Source texts of formatted documents:
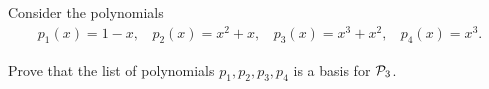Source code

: \begin{question}
    \normalfont

    Consider the polynomials
    \begin{align*}
        p_1(x) = 1-x,\ \ \ \ p_2(x)=x^2+x,\ \ \ \ p_3(x)=x^3+x^2,\ \ \ \ p_4(x)=x^3.
    \end{align*}

    Prove that the list of polynomials $p_1, p_2, p_3, p_4$ \hspace{.1cm} is a basis for $\P_3$.


\end{question}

THE PROBLEM =>
In the entries above, find every line holding the word "polynomials" and copy it out.

EXERCISE SOLUTION =>
    Consider the polynomials
    Prove that the list of polynomials $p_1, p_2, p_3, p_4$ \hspace{.1cm} is a basis for $\P_3$.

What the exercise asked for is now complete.